--- What you are asked to do ---
Report how many lines in the records below contain the word "yyyy". Nothing else belongs in the answer.

•••••

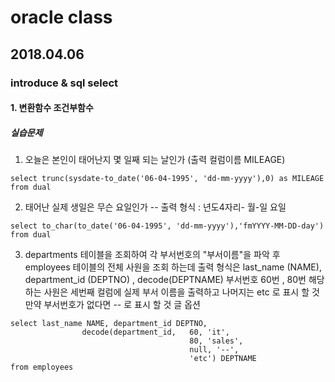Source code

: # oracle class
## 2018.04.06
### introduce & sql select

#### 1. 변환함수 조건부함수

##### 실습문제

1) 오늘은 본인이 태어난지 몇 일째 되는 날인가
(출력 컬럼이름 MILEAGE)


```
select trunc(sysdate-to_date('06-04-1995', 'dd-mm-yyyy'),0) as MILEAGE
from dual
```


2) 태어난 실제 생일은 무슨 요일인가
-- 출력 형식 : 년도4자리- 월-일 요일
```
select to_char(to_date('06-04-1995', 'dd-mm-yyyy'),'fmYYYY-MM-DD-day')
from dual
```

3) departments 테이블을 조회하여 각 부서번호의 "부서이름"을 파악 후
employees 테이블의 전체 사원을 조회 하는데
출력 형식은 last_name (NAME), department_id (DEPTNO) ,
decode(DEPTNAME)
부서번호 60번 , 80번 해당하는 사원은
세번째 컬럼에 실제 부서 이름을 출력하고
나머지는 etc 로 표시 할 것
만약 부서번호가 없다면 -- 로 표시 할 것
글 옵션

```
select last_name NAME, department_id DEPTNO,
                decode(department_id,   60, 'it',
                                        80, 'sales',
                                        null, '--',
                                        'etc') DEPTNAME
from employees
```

•••••

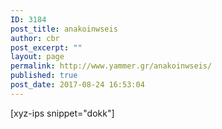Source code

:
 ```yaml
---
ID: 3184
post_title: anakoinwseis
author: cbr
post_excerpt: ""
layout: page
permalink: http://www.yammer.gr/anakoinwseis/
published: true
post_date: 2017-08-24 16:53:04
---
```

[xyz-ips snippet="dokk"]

•••••

--- Answer space ---
2